WHAT YOU WILL DO: Search the material below for the word "watch". Copy every line that has it.

INFORMATION PROVIDED:

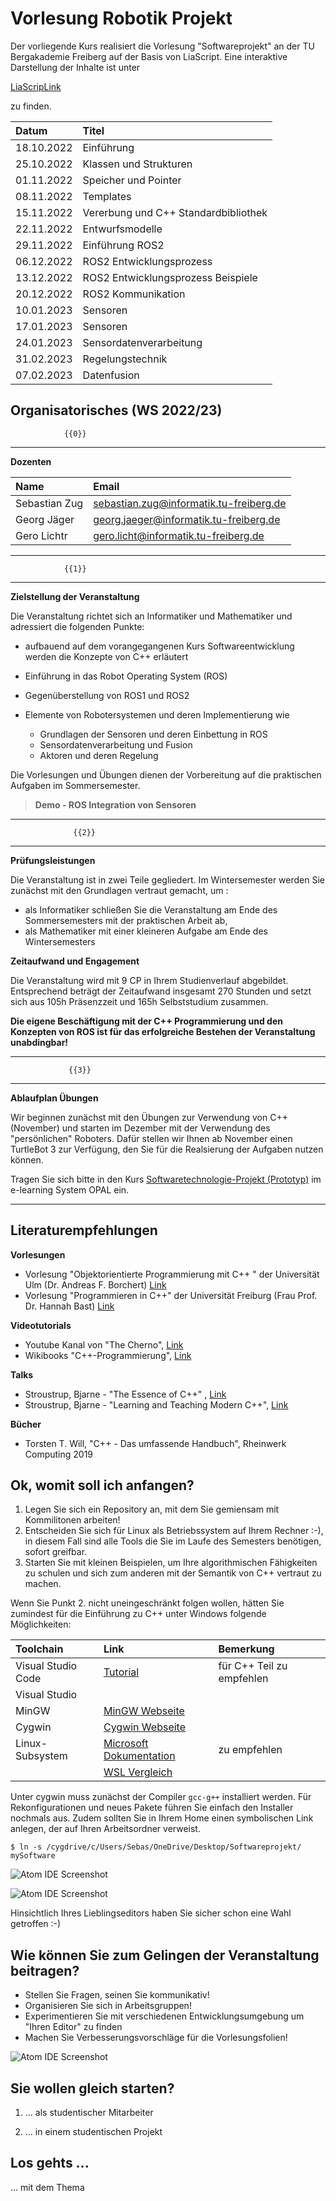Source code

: <!--

author:   Sebastian Zug & Georg Jäger
email:    sebastian.zug@informatik.tu-freiberg.de & Georg.Jaeger@informatik.tu-freiberg.de
version:  0.0.2
language: de
narrator: Deutsch Female

import: https://raw.githubusercontent.com/LiaTemplates/Rextester/master/README.md

-->

# Vorlesung Robotik Projekt

Der vorliegende Kurs realisiert die Vorlesung "Softwareprojekt" an der TU Bergakademie
Freiberg auf der Basis von LiaScript. Eine interaktive Darstellung der Inhalte ist unter

[LiaScripLink](https://liascript.github.io/course/?https://raw.githubusercontent.com/SebastianZug/SoftwareprojektRobotik/master/README.md#1)

zu finden.

| Datum      | Titel                                |
|:---------- |:------------------------------------ |
| 18.10.2022 | Einführung                           |
| 25.10.2022 | Klassen und Strukturen               |
| 01.11.2022 | Speicher und Pointer                 |
| 08.11.2022 | Templates                            |
| 15.11.2022 | Vererbung und C++ Standardbibliothek |
| 22.11.2022 | Entwurfsmodelle                      |
| 29.11.2022 | Einführung ROS2                      |
| 06.12.2022 | ROS2 Entwicklungsprozess             |
| 13.12.2022 | ROS2 Entwicklungsprozess Beispiele   |
| 20.12.2022 | ROS2 Kommunikation                   |
| 10.01.2023 | Sensoren                             |
| 17.01.2023 | Sensoren                             |
| 24.01.2023 | Sensordatenverarbeitung              |
| 31.02.2023 | Regelungstechnik                     |
| 07.02.2023 | Datenfusion                          |

## Organisatorisches (WS 2022/23)

                {{0}}
********************************************************************************

**Dozenten**

| Name          | Email                                   |
|:--------------|:----------------------------------------|
| Sebastian Zug | sebastian.zug@informatik.tu-freiberg.de |
| Georg Jäger   | georg.jaeger@informatik.tu-freiberg.de  |
| Gero Lichtr   | gero.licht@informatik.tu-freiberg.de    |


********************************************************************************

                {{1}}
********************************************************************************

**Zielstellung der Veranstaltung**

Die
Veranstaltung richtet sich an Informatiker und Mathematiker und adressiert die folgenden Punkte:

+ aufbauend auf dem vorangegangenen Kurs Softwareentwicklung werden die Konzepte von C++ erläutert
+ Einführung in das Robot Operating System (ROS)
+ Gegenüberstellung von ROS1 und ROS2
+ Elemente von Robotersystemen und deren Implementierung wie

  + Grundlagen der Sensoren und deren Einbettung in ROS
  + Sensordatenverarbeitung und Fusion
  + Aktoren und deren Regelung

Die Vorlesungen und Übungen dienen der Vorbereitung auf die praktischen Aufgaben im Sommersemester.

> **Demo - ROS Integration von Sensoren**

********************************************************************************

                  {{2}}
********************************************************************************

**Prüfungsleistungen**

Die Veranstaltung ist in zwei Teile gegliedert. Im Wintersemester werden Sie
zunächst mit den Grundlagen vertraut gemacht, um :

* als Informatiker schließen Sie die Veranstaltung am Ende des Sommersemesters mit der praktischen Arbeit ab,
* als Mathematiker mit einer kleineren Aufgabe am Ende des Wintersemesters

**Zeitaufwand und Engagement**

Die Veranstaltung wird mit 9 CP in Ihrem Studienverlauf abgebildet. Entsprechend beträgt der Zeitaufwand insgesamt 270 Stunden und setzt sich aus 105h Präsenzzeit und 165h Selbststudium zusammen.

**Die eigene Beschäftigung mit der C++ Programmierung und den Konzepten von ROS ist für das erfolgreiche Bestehen der Veranstaltung unabdingbar!**

********************************************************************************

                 {{3}}
********************************************************************************

**Ablaufplan Übungen**

Wir beginnen zunächst mit den Übungen zur Verwendung von C++ (November) und starten im Dezember mit der Verwendung des "persönlichen" Roboters. Dafür 
stellen wir Ihnen ab November einen TurtleBot 3 zur Verfügung, den Sie für die Realsierung der Aufgaben nutzen können.

Tragen Sie sich bitte in den Kurs [Softwaretechnologie-Projekt (Prototyp)](https://bildungsportal.sachsen.de/opal/auth/RepositoryEntry/18593513489/CourseNode/98504809493283) im e-learning System OPAL ein.

********************************************************************************

## Literaturempfehlungen

**Vorlesungen**

+ Vorlesung "Objektorientierte Programmierung mit C++ " der Universität Ulm (Dr. Andreas F. Borchert) [Link](https://www.uni-ulm.de/mawi/mawi-numerik/lehrenumerik/vergangene-semester/sommersemester-2018/vorlesung-objektorientierte-programmierung-mit-c/)
+ Vorlesung "Programmieren in C++" der Universität Freiburg (Frau Prof. Dr. Hannah Bast) [Link](https://ad-wiki.informatik.uni-freiburg.de/teaching/ProgrammierenCplusplusSS2018)

**Videotutorials**

+ Youtube Kanal von "The Cherno", [Link](https://www.youtube.com/playlist?list=PLlrATfBNZ98dudnM48yfGUldqGD0S4FFb)
+ Wikibooks "C++-Programmierung", [Link](https://de.wikibooks.org/wiki/C%2B%2B-Programmierung/_Inhaltsverzeichnis)

**Talks**

+ Stroustrup, Bjarne - "The Essence of C++" , [Link](https://www.youtube.com/watch?v=86xWVb4XIyE)
+ Stroustrup, Bjarne - "Learning and Teaching Modern C++", [Link](https://www.youtube.com/watch?v=fX2W3nNjJIo)

**Bücher**

+ Torsten T. Will, "C++ - Das umfassende Handbuch", Rheinwerk Computing 2019

## Ok, womit soll ich anfangen?

1. Legen Sie sich ein Repository an, mit dem Sie gemiensam mit Kommilitonen arbeiten!
2. Entscheiden Sie sich für Linux als Betriebssystem auf Ihrem Rechner :-), in diesem Fall sind alle Tools die Sie im Laufe des Semesters benötigen, sofort greifbar.
3. Starten Sie mit kleinen Beispielen, um Ihre algorithmischen Fähigkeiten zu schulen und sich zum anderen mit der Semantik von C++ vertraut zu machen.

Wenn Sie Punkt 2. nicht uneingeschränkt folgen wollen, hätten Sie zumindest für die Einführung zu C++ unter Windows folgende Möglichkeiten:

| Toolchain          | Link                                                                                  | Bemerkung                 |
|:------------------ |:------------------------------------------------------------------------------------- |:------------------------- |
| Visual Studio Code | [Tutorial](https://code.visualstudio.com/docs/languages/cpp)                          | für C++ Teil zu empfehlen |
| Visual Studio      |                                                                                       |                           |
| MinGW              | [MinGW Webseite](http://www.mingw.org/)                                               |                           |
| Cygwin             | [Cygwin Webseite](https://cygwin.com/)                                                |                           |
| Linux-Subsystem    | [Microsoft Dokumentation](https://docs.microsoft.com/de-de/windows/wsl/install-win10) | zu empfehlen              |
|                    | [WSL Vergleich](https://docs.microsoft.com/de-de/windows/wsl/install-win10)           |                           |

Unter cygwin muss zunächst der Compiler `gcc-g++` installiert werden. Für Rekonfigurationen und neues Pakete führen Sie einfach den Installer nochmals aus. Zudem sollten Sie in Ihrem Home einen symbolischen Link anlegen, der auf Ihren Arbeitsordner verweist.

```
$ ln -s /cygdrive/c/Users/Sebas/OneDrive/Desktop/Softwareprojekt/ mySoftware
```

![Atom IDE Screenshot](./image/00_Einfuehrung/CygwinConfiguration.png)<!-- width="100%" -->

![Atom IDE Screenshot](./image/00_Einfuehrung/ScreenshotCygwinConfiguration.png)<!-- width="100%" -->


Hinsichtlich Ihres Lieblingseditors haben Sie sicher schon eine Wahl getroffen :-)

## Wie können Sie zum Gelingen der Veranstaltung beitragen?

* Stellen Sie Fragen, seinen Sie kommunikativ!
* Organisieren Sie sich in Arbeitsgruppen!
* Experimentieren Sie mit verschiedenen Entwicklungsumgebung um "Ihren Editor" zu finden
* Machen Sie Verbesserungsvorschläge für die Vorlesungsfolien!

![Atom IDE Screenshot](./image/00_Einfuehrung/LiaScriptAtomScreenShot.png)<!-- width="100%" -->

## Sie wollen gleich starten?

1. ... als studentischer Mitarbeiter

2. ... in einem studentischen Projekt

## Los gehts ...

... mit dem Thema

RESPONSE AREA:
+ Stroustrup, Bjarne - "The Essence of C++" , [Link](https://www.youtube.com/watch?v=86xWVb4XIyE)
+ Stroustrup, Bjarne - "Learning and Teaching Modern C++", [Link](https://www.youtube.com/watch?v=fX2W3nNjJIo)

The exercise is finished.